Without indexes, PostgreSQL processes queries by performing sequential full-table scans, examining each row in the table to find matches. As the dataset grows, this approach becomes inefficient, leading to slower query execution due to increased I/O operations and higher CPU usage. 

Consider a table with a column sensor_readings { Temperature , Humidity , Motion , BatteryLevel , Alert } containing arrays of values captured by IoT devices: 

  • Row 1: {25.5, 60.2,Null,Null, 1} (Temperature: 25.5°C, Humidity: 60.2%, Alert: 1) 

  • Row 2: {Null,Null,0, 15.3, 1} (Motion: 0, Battery Level: 15.3%, Alert: 1) 

  • Row 3: {25.5, Null, 0, 10.5,Null} (Temperature: 25.5°C, Motion: 0, Battery Level: 10.5%) 

Suppose you want to find all rows where the sensor_readings array contains the values {25.5, 1} (Temperature = 25.5°C and Alert = 1). PostgreSQL will compare each value in the search array {25.5, 1} with the elements in the sensor_readings array for every row. 

For example: 

  • In row 1 ({25.5, 60.2,Null,Null, 1}), PostgreSQL checks if both 25.5 and 1 are present. Since they are, this row is a match. 

  • In row 2 ({Null,Null,0, 15.3, 1}), only 1 is present, so this row is not a match. 

  • In row 3 ({25.5, Null, 0, 10.5,Null}), only 25.5 is present, so this row is not a match. 

PostgreSQL goes through each row in the table and checks if all the values in the search array match those in the column's array. However, performing this comparison for each row can be very slow for large datasets, potentially resulting in thousands of operations, especially as the size of the arrays and the number of rows increase.

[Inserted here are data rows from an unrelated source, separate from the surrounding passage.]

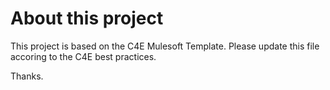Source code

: # About this project
This project is based on the C4E Mulesoft Template. Please update this file accoring to the C4E best practices.

Thanks.
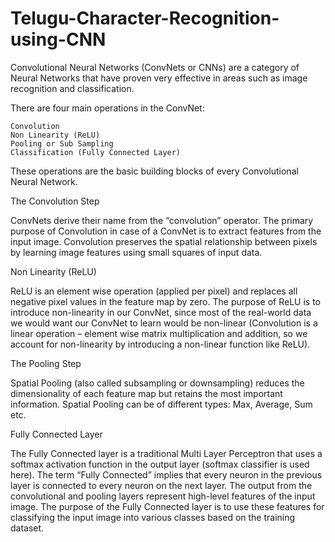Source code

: # Telugu-Character-Recognition-using-CNN

Convolutional Neural Networks (ConvNets or CNNs) are a category of Neural Networks that have proven very effective in areas such as image recognition and classification. 


There are four main operations in the ConvNet:

    Convolution
    Non Linearity (ReLU)
    Pooling or Sub Sampling
    Classification (Fully Connected Layer)

These operations are the basic building blocks of every Convolutional Neural Network.

The Convolution Step

ConvNets derive their name from the “convolution” operator. The primary purpose of Convolution in case of a ConvNet is to extract features from the input image. Convolution preserves the spatial relationship between pixels by learning image features using small squares of input data. 


Non Linearity (ReLU)

ReLU is an element wise operation (applied per pixel) and replaces all negative pixel values in the feature map by zero. The purpose of ReLU is to introduce non-linearity in our ConvNet, since most of the real-world data we would want our ConvNet to learn would be non-linear (Convolution is a linear operation – element wise matrix multiplication and addition, so we account for non-linearity by introducing a non-linear function like ReLU).

The Pooling Step

Spatial Pooling (also called subsampling or downsampling) reduces the dimensionality of each feature map but retains the most important information. Spatial Pooling can be of different types: Max, Average, Sum etc.

Fully Connected Layer

The Fully Connected layer is a traditional Multi Layer Perceptron that uses a softmax activation function in the output layer (softmax classifier is used here). The term “Fully Connected” implies that every neuron in the previous layer is connected to every neuron on the next layer. 
The output from the convolutional and pooling layers represent high-level features of the input image. The purpose of the Fully Connected layer is to use these features for classifying the input image into various classes based on the training dataset.
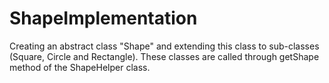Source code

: # ShapeImplementation
Creating an abstract class "Shape" and extending this class to sub-classes (Square, Circle and Rectangle). These classes are called through getShape method of the ShapeHelper class.

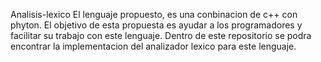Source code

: Analisis-lexico
El lenguaje propuesto, es una conbinacion de c++ con phyton. El objetivo de esta propuesta es ayudar a los programadores y facilitar su trabajo con este lenguaje. Dentro de este repositorio se podra encontrar la implementacion del analizador lexico para este lenguaje.

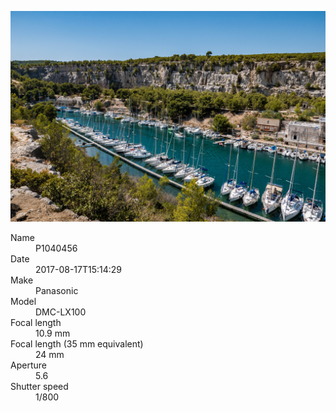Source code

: [![P1040456](/photos/hd/P1040456.jpg)](/photos/full/P1040456.jpg?raw=true)

<dl>
  <dt>Name</dt>
  <dd>P1040456</dd>
  <dt>Date</dt>
  <dd>2017-08-17T15:14:29</dd>
  <dt>Make</dt>
  <dd>Panasonic</dd>
  <dt>Model</dt>
  <dd>DMC-LX100</dd>
  <dt>Focal length</dt>
  <dd>10.9 mm</dd>
  <dt>Focal length (35 mm equivalent)</dt>
  <dd>24 mm</dd>
  <dt>Aperture</dt>
  <dd>5.6</dd>
  <dt>Shutter speed</dt>
  <dd>1/800</dd>
</dl>
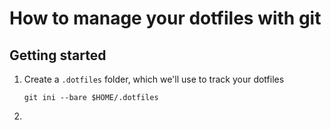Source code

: # How to manage your dotfiles with git

## Getting started

1. Create a `.dotfiles` folder, which we'll use to track your dotfiles
    
    `git ini --bare $HOME/.dotfiles`

2. 
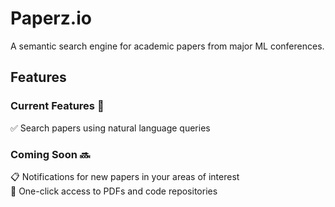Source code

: # Paperz.io

A semantic search engine for academic papers from major ML conferences.

## Features

### Current Features 🚀

✅ Search papers using natural language queries

### Coming Soon 🔜

📋 Notifications for new papers in your areas of interest  
🔗 One-click access to PDFs and code repositories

By using an index, PostgreSQL avoids these repeated, slow comparisons. Instead of comparing entire arrays row-by-row, the index can quickly identify rows that match the condition, dramatically improving performance, even for large datasets. 

For faster queries, learn how to optimize your PostgreSQL database indexes.

What Are GIN Indexes?  

The Generalized Inverted Index (GIN) is specifically designed to index composite values, such as arrays or JSON fields, in tables. It is particularly useful for queries that need to search for elements within these composite items efficiently. 

 Let's say you have transaction data in a database where: 

  • Each row represents an account. 

  • Each account has done multiple transactions, stored as an array of transaction values.

Acc_id

Transactions

1

{$100, $400, $600}

2

{$200, $500}

Here:

  • Row 1: Account 1 (Acc1) has completed transactions of $100, $400, and $600. 

  • Row 2: Account 2 (Acc2) has completed transactions of $200 and $500.   

Now, you frequently run queries to find transactions that meet specific criteria, such as transactions exceeding a certain value (e.g., "$300"). 

Without an index, the database must scan each row and check if any transaction value in the array meets the condition (e.g., "greater than $300"). This requires evaluating every element in every array across all rows, which is slow and resource-intensive.  

A GIN index works by creating a mapping between each unique transaction value (the key) and the corresponding row IDs (accounts) that contain that value. This efficient mapping allows PostgreSQL to quickly locate rows containing specific elements without scanning the entire table. 

  • If a transaction value of $300 is found in the array of transactions for Account 1 (Row 1), the index records that $300 is associated with Account 1. 

  • Similarly, if $300 is found in Account 2, the index maps $300 to Account 2 as well. 

  • This mapping is stored in a structure called listOfAccounts, which is a set of row IDs (accounts) linked to a specific transaction value. 

  • For example, if $300 appears in the transaction arrays for Accounts 1 and 2, the listOfAccounts for $300 would be {1, 2}. 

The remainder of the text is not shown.